- **WHAT TO PRODUCE**:
If a record holds a picture, leave the picture out and restate everything else word for word.

BEGIN RECORDS PROVIDED

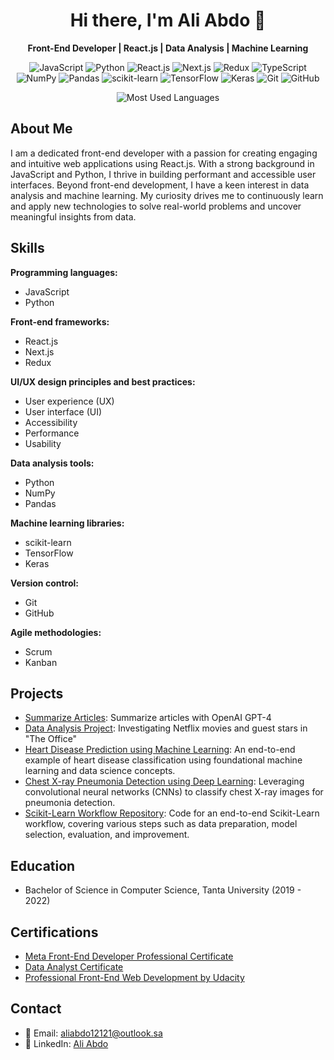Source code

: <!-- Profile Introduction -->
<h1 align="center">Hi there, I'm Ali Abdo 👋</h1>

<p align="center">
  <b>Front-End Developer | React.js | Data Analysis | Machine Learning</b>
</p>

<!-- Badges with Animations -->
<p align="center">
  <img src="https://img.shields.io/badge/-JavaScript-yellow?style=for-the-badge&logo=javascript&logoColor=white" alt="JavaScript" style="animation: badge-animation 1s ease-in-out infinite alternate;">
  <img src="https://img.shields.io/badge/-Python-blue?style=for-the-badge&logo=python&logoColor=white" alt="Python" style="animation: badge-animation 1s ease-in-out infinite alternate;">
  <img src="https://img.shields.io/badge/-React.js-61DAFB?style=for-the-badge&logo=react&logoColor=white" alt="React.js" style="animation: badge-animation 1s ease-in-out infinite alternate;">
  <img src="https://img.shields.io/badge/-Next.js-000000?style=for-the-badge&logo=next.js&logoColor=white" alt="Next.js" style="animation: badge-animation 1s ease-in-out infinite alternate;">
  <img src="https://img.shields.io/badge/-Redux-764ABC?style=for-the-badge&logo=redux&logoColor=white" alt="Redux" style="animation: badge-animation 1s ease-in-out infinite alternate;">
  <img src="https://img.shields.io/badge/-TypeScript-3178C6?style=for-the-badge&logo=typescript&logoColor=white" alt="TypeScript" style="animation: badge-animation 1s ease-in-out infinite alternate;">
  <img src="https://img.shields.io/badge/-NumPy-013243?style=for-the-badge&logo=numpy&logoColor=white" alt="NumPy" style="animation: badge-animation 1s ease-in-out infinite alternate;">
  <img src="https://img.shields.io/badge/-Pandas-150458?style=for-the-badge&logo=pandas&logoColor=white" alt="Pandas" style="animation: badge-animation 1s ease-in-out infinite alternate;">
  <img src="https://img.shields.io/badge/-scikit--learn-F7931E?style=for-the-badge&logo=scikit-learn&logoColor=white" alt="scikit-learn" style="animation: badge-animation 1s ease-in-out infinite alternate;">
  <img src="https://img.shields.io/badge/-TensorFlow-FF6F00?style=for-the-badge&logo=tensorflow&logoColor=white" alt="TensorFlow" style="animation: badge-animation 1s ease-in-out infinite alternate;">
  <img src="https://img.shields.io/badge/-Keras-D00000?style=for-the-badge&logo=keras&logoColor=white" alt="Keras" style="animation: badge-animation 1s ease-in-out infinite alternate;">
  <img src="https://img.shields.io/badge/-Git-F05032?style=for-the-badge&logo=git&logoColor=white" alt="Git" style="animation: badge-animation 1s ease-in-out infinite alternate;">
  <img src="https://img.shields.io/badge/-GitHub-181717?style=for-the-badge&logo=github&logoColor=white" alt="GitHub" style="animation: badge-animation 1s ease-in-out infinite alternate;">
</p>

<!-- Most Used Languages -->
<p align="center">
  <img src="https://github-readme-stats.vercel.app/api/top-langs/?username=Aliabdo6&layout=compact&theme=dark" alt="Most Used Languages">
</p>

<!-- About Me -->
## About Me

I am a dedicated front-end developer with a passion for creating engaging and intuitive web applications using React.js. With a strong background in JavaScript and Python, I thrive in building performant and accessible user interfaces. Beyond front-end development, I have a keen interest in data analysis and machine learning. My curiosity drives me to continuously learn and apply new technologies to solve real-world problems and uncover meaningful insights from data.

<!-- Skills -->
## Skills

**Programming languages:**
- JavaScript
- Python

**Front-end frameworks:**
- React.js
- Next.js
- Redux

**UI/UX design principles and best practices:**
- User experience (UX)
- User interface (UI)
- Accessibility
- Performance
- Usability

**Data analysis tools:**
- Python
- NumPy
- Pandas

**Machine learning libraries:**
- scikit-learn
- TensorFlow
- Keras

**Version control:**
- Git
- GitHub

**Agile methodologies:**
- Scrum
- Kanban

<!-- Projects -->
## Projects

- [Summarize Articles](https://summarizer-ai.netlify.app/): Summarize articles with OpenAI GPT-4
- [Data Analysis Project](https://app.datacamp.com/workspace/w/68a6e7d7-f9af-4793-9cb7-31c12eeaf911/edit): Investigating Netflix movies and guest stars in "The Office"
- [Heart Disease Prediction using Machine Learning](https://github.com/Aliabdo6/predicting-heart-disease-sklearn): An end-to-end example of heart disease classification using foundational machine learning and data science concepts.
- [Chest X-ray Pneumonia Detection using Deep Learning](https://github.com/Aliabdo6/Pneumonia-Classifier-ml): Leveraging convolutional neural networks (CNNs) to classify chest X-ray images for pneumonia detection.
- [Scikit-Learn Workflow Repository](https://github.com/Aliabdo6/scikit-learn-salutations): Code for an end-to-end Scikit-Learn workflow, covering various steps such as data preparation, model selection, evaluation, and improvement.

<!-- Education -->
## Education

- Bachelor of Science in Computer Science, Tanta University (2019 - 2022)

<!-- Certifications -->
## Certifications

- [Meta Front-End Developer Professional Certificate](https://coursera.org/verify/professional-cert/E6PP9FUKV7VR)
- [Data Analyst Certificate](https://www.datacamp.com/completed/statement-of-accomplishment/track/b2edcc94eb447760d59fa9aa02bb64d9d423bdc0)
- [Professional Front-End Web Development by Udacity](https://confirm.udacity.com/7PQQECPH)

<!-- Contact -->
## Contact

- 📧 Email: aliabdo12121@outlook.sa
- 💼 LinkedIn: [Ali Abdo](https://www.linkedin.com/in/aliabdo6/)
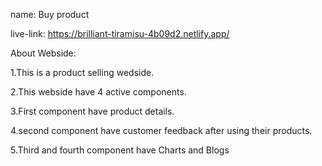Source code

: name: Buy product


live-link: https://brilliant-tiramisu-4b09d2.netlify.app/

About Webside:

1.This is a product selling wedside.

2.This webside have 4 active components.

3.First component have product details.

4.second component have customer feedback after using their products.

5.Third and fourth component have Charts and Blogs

END RECORDS PROVIDED

- **THE COMPLETED TASK**:
Source code

: <!-- Profile Introduction -->
<h1 align="center">Hi there, I'm Ali Abdo 👋</h1>

<p align="center">
  <b>Front-End Developer | React.js | Data Analysis | Machine Learning</b>
</p>

<!-- Badges with Animations -->
<p align="center">
  <img src="https://img.shields.io/badge/-JavaScript-yellow?style=for-the-badge&logo=javascript&logoColor=white" alt="JavaScript" style="animation: badge-animation 1s ease-in-out infinite alternate;">
  <img src="https://img.shields.io/badge/-Python-blue?style=for-the-badge&logo=python&logoColor=white" alt="Python" style="animation: badge-animation 1s ease-in-out infinite alternate;">
  <img src="https://img.shields.io/badge/-React.js-61DAFB?style=for-the-badge&logo=react&logoColor=white" alt="React.js" style="animation: badge-animation 1s ease-in-out infinite alternate;">
  <img src="https://img.shields.io/badge/-Next.js-000000?style=for-the-badge&logo=next.js&logoColor=white" alt="Next.js" style="animation: badge-animation 1s ease-in-out infinite alternate;">
  <img src="https://img.shields.io/badge/-Redux-764ABC?style=for-the-badge&logo=redux&logoColor=white" alt="Redux" style="animation: badge-animation 1s ease-in-out infinite alternate;">
  <img src="https://img.shields.io/badge/-TypeScript-3178C6?style=for-the-badge&logo=typescript&logoColor=white" alt="TypeScript" style="animation: badge-animation 1s ease-in-out infinite alternate;">
  <img src="https://img.shields.io/badge/-NumPy-013243?style=for-the-badge&logo=numpy&logoColor=white" alt="NumPy" style="animation: badge-animation 1s ease-in-out infinite alternate;">
  <img src="https://img.shields.io/badge/-Pandas-150458?style=for-the-badge&logo=pandas&logoColor=white" alt="Pandas" style="animation: badge-animation 1s ease-in-out infinite alternate;">
  <img src="https://img.shields.io/badge/-scikit--learn-F7931E?style=for-the-badge&logo=scikit-learn&logoColor=white" alt="scikit-learn" style="animation: badge-animation 1s ease-in-out infinite alternate;">
  <img src="https://img.shields.io/badge/-TensorFlow-FF6F00?style=for-the-badge&logo=tensorflow&logoColor=white" alt="TensorFlow" style="animation: badge-animation 1s ease-in-out infinite alternate;">
  <img src="https://img.shields.io/badge/-Keras-D00000?style=for-the-badge&logo=keras&logoColor=white" alt="Keras" style="animation: badge-animation 1s ease-in-out infinite alternate;">
  <img src="https://img.shields.io/badge/-Git-F05032?style=for-the-badge&logo=git&logoColor=white" alt="Git" style="animation: badge-animation 1s ease-in-out infinite alternate;">
  <img src="https://img.shields.io/badge/-GitHub-181717?style=for-the-badge&logo=github&logoColor=white" alt="GitHub" style="animation: badge-animation 1s ease-in-out infinite alternate;">
</p>

<!-- Most Used Languages -->
<p align="center">
  <img src="https://github-readme-stats.vercel.app/api/top-langs/?username=Aliabdo6&layout=compact&theme=dark" alt="Most Used Languages">
</p>

<!-- About Me -->
## About Me

I am a dedicated front-end developer with a passion for creating engaging and intuitive web applications using React.js. With a strong background in JavaScript and Python, I thrive in building performant and accessible user interfaces. Beyond front-end development, I have a keen interest in data analysis and machine learning. My curiosity drives me to continuously learn and apply new technologies to solve real-world problems and uncover meaningful insights from data.

<!-- Skills -->
## Skills

**Programming languages:**
- JavaScript
- Python

**Front-end frameworks:**
- React.js
- Next.js
- Redux

**UI/UX design principles and best practices:**
- User experience (UX)
- User interface (UI)
- Accessibility
- Performance
- Usability

**Data analysis tools:**
- Python
- NumPy
- Pandas

**Machine learning libraries:**
- scikit-learn
- TensorFlow
- Keras

**Version control:**
- Git
- GitHub

**Agile methodologies:**
- Scrum
- Kanban

<!-- Projects -->
## Projects

- [Summarize Articles](https://summarizer-ai.netlify.app/): Summarize articles with OpenAI GPT-4
- [Data Analysis Project](https://app.datacamp.com/workspace/w/68a6e7d7-f9af-4793-9cb7-31c12eeaf911/edit): Investigating Netflix movies and guest stars in "The Office"
- [Heart Disease Prediction using Machine Learning](https://github.com/Aliabdo6/predicting-heart-disease-sklearn): An end-to-end example of heart disease classification using foundational machine learning and data science concepts.
- [Chest X-ray Pneumonia Detection using Deep Learning](https://github.com/Aliabdo6/Pneumonia-Classifier-ml): Leveraging convolutional neural networks (CNNs) to classify chest X-ray images for pneumonia detection.
- [Scikit-Learn Workflow Repository](https://github.com/Aliabdo6/scikit-learn-salutations): Code for an end-to-end Scikit-Learn workflow, covering various steps such as data preparation, model selection, evaluation, and improvement.

<!-- Education -->
## Education

- Bachelor of Science in Computer Science, Tanta University (2019 - 2022)

<!-- Certifications -->
## Certifications

- [Meta Front-End Developer Professional Certificate](https://coursera.org/verify/professional-cert/E6PP9FUKV7VR)
- [Data Analyst Certificate](https://www.datacamp.com/completed/statement-of-accomplishment/track/b2edcc94eb447760d59fa9aa02bb64d9d423bdc0)
- [Professional Front-End Web Development by Udacity](https://confirm.udacity.com/7PQQECPH)

<!-- Contact -->
## Contact

- 📧 Email: aliabdo12121@outlook.sa
- 💼 LinkedIn: [Ali Abdo](https://www.linkedin.com/in/aliabdo6/)
Source code

: name: Buy product


live-link: https://brilliant-tiramisu-4b09d2.netlify.app/

About Webside:

1.This is a product selling wedside.

2.This webside have 4 active components.

3.First component have product details.

4.second component have customer feedback after using their products.

5.Third and fourth component have Charts and Blogs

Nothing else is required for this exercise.